Entonces llamaron a la puerta: era el mozo que me traía las botas. Las cogí. Cuando regresaba a la ventana reparé en la hoja de papel en la que había anotado mis series. Y entonces me di cuenta de que no había ejecutado ni uno solo de esos movimientos. Estuve a punto de tambalearme; me sujeté al respaldo del sillón y me dejé caer en él. No lo podía creer. Leí la hoja una y otra vez. La verdad es que había ejecutado en la ventana una serie de movimientos.... pero ninguno de los míos. Y una vez más tuve la sensación de que una puerta se abría..., su puerta. Estoy de pie ante ella y miro a su interior ... ; nada, nada..., tan sólo esa oscuridad vacía. Entonces supe que si me marchaba en ese momento, estaría salvado. Y comprendí perfectamente que podía irme. Sin embargo, no me fui. Y no lo hice porque tenía el presentimiento de que estaba a punto de descubrir el misterio. París... ¡iba a conquistar París! Durante unos momentos París era más fuerte que Clarimonde.

¡Ay! Pero ahora ya casi no pienso en ello. Sólo siento mi amor y dentro de él ese miedo callado y voluptuoso. Pero en aquel momento eso me dio fuerzas. Leí de nuevo mi primera serie y grabé en mi mente con exactitud cada uno de sus movimientos. Luego volví a la ventana. Me fijé bien en lo que hacía: ni uno solo de los movimientos estaba entre los que me proponía ejecutar. Decidí entonces tocarme la nariz con el dedo índice. Pero besé el cristal. Quise tamborilear sobre el alféizar de la ventana, pero me pasé la mano por el cabello. Así, pues, era cierto: Clarimonde no imitaba lo que yo hacía; era más bien yo quien hacía lo que ella indicaba. Y lo hacía con la celeridad del relámpago y casi tan instantáneamente que incluso ahora me parece como si lo hubiera hecho por mi propia voluntad. Y soy yo, yo, que estaba tan orgulloso de haber influido en sus pensamientos, el que estoy total y completamente dominado. Sólo que... este dominio es tan suave, tan ligero... ¡Oh! No hay nada que pudiera hacerme tanto bien.

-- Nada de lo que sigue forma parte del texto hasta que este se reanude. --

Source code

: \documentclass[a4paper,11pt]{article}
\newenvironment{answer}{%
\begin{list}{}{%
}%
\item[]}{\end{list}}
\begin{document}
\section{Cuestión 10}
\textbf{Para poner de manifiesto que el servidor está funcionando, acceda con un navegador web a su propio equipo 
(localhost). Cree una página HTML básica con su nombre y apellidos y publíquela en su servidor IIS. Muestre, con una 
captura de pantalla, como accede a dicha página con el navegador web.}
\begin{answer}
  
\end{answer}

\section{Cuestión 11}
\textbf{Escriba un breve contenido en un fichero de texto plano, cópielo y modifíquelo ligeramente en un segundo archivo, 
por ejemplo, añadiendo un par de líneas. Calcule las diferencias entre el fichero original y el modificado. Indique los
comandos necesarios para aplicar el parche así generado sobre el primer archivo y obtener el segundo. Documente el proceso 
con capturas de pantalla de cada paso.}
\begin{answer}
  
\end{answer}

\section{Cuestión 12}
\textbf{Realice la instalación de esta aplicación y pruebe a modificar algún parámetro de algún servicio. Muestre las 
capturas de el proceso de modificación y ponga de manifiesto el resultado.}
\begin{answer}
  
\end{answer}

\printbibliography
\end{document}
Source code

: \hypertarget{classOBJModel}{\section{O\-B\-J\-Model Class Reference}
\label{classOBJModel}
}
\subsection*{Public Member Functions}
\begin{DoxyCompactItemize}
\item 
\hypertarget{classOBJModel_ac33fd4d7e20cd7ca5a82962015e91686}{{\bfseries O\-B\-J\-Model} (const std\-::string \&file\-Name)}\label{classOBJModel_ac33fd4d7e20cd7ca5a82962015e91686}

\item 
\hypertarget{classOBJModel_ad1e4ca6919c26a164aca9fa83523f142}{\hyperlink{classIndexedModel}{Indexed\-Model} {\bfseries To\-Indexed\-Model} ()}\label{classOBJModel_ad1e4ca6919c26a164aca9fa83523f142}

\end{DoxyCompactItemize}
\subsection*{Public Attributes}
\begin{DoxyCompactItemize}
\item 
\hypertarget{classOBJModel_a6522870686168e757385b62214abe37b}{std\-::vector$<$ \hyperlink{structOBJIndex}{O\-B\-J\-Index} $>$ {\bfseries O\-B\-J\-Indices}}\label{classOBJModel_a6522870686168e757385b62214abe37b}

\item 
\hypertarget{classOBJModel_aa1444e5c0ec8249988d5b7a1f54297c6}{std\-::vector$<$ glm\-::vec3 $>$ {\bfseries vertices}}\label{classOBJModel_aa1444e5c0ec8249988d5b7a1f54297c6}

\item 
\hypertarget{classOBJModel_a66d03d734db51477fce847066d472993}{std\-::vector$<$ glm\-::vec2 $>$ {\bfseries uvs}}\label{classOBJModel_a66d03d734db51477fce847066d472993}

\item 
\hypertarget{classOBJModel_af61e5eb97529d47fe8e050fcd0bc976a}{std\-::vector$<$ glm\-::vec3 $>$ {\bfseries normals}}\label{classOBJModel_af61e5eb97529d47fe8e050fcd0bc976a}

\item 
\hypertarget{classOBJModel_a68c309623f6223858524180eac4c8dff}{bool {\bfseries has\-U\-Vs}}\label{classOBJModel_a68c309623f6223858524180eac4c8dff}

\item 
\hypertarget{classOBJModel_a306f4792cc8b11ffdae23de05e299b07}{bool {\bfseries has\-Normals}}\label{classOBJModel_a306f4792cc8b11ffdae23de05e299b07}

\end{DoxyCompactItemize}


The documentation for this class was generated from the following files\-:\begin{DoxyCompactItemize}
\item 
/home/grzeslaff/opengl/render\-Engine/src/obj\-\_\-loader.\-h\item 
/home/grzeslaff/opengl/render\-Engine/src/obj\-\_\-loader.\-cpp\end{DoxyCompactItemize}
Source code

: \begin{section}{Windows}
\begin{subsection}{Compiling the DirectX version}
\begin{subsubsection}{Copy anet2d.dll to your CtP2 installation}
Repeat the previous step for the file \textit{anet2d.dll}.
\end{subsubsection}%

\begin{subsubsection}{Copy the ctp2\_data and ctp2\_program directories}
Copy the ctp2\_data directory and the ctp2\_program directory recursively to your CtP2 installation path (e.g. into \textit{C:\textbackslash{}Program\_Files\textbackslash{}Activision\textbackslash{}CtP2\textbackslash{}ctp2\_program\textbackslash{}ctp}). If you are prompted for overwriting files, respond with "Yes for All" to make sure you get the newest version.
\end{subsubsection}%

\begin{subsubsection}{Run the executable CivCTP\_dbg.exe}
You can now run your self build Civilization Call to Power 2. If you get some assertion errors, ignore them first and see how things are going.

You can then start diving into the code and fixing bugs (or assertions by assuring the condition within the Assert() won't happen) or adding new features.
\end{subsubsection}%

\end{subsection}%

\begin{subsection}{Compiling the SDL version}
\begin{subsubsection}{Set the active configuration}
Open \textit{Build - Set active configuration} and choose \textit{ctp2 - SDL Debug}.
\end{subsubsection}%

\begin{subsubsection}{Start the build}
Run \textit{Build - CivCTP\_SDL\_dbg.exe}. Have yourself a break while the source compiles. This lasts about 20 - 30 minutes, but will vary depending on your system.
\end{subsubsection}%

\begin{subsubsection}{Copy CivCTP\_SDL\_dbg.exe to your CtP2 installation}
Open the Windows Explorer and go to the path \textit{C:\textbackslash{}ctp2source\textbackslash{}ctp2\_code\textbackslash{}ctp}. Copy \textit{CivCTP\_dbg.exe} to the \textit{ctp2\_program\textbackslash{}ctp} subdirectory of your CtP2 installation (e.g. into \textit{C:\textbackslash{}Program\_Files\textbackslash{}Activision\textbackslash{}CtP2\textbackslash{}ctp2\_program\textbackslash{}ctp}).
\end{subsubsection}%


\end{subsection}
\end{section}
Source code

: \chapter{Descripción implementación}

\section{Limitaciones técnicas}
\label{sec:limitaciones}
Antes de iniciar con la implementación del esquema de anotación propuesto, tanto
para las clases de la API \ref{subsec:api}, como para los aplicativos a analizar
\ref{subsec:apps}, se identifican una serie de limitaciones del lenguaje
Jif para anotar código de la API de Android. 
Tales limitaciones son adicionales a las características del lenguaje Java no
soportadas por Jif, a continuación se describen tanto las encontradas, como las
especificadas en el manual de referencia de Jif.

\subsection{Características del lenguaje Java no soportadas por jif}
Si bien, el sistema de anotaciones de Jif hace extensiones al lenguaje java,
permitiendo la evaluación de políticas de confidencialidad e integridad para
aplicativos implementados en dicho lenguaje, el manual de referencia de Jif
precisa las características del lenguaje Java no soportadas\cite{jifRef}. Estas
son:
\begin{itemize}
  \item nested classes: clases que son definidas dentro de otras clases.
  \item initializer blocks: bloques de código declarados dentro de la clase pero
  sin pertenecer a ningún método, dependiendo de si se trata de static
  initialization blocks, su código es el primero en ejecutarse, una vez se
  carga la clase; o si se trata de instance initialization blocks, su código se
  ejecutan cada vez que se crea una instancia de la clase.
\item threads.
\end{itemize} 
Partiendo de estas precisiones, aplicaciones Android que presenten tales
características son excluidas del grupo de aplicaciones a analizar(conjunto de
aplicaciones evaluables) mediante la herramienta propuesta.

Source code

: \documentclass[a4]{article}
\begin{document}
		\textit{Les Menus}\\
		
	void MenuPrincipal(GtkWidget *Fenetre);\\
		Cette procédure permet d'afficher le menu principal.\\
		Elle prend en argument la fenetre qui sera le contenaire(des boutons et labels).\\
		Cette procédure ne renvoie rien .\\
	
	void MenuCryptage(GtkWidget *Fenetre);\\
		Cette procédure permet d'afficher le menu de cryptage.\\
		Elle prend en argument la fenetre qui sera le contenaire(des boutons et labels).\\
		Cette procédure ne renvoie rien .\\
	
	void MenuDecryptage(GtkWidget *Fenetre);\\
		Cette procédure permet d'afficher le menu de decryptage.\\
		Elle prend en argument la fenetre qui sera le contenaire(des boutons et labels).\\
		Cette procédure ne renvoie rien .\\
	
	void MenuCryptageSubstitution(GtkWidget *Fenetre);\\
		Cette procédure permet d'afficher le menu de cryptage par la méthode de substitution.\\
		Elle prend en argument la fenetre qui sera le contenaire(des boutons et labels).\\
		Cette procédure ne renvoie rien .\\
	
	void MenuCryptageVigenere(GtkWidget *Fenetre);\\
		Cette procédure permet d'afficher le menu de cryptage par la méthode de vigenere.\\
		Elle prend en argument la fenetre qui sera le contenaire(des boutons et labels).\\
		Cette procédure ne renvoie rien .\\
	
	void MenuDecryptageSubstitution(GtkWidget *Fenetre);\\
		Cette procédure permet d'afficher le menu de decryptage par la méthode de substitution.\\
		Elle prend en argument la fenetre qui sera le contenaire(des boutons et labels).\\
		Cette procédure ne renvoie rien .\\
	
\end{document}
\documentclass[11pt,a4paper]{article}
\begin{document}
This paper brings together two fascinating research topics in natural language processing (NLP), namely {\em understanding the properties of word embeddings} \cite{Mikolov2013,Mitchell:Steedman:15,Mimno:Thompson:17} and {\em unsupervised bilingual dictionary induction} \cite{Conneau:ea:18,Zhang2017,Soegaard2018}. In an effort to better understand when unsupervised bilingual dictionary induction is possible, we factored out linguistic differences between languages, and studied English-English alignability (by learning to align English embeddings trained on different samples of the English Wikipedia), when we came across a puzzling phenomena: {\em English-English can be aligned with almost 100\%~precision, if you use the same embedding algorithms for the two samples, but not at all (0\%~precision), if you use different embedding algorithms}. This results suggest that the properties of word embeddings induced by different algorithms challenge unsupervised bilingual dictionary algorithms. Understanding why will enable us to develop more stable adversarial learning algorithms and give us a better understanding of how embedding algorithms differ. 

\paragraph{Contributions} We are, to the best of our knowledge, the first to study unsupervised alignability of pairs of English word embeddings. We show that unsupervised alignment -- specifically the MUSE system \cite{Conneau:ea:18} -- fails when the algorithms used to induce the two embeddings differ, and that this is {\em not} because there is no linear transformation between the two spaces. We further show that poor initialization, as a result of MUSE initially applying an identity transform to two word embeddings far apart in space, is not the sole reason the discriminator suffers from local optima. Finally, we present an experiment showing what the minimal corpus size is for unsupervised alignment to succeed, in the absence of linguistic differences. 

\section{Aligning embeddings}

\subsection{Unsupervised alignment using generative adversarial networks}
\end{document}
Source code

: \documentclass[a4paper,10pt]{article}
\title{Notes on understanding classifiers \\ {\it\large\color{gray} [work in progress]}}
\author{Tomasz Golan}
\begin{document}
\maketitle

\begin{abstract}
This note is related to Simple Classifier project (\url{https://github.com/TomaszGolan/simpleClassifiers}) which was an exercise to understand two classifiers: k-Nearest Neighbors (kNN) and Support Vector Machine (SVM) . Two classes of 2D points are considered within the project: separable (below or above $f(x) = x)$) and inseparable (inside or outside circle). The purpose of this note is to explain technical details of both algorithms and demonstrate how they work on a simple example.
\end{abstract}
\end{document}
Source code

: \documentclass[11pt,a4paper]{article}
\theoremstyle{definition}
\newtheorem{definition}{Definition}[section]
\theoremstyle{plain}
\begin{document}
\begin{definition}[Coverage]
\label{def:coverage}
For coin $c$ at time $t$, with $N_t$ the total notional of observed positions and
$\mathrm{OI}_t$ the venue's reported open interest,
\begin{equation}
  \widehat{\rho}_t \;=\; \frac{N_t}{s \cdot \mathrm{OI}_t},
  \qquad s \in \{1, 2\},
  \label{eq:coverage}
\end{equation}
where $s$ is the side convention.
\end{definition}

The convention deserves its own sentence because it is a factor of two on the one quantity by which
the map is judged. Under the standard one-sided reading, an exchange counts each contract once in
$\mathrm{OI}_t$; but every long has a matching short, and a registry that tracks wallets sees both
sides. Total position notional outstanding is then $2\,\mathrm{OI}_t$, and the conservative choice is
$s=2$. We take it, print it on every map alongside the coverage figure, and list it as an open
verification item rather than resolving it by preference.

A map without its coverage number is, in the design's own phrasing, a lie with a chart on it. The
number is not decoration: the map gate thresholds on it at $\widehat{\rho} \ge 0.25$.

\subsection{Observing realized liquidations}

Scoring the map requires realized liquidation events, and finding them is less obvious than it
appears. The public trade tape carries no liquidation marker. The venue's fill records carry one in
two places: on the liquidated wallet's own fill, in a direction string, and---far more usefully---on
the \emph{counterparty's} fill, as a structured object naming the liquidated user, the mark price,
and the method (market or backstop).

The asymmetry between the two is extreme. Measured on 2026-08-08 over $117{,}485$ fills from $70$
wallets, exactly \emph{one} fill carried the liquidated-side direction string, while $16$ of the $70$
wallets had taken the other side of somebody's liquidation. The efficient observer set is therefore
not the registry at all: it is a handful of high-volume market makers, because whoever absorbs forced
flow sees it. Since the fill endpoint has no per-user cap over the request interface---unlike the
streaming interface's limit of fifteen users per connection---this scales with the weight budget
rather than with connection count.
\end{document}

Todavía lo intenté otra vez. Metí ambas manos en los bolsillos y decidí firmemente no moverlas de ellos. La miré. Vi cómo levantaba la mano, cómo sonreía y cómo me recriminaba suavemente con el dedo índice. No me moví. Sentía que mi mano derecha quería salir del bolsillo, pero clavé profundamente los dedos en el forro. Seguidamente, pasados unos minutos, mis dedos se relajaron..., la mano salió del bolsillo y el brazo se elevó. La reprendí con el dedo y sonreí. Era como si no fuera yo el que hacía esas cosas, sino un extraño al que observaba. No, no, no era eso. Yo, era yo quien lo hacía... en tanto que un extraño me observaba a mí. Precisamente era ese extraño, tan fuerte, el que intentaba hacer un gran descubrimiento. Pero ése no era yo. Yo..., ¿y a mí qué me importa ya el descubrimiento? Estoy aquí para hacer lo que quiera ella, Clarimonde, a la que amo con delicioso terror.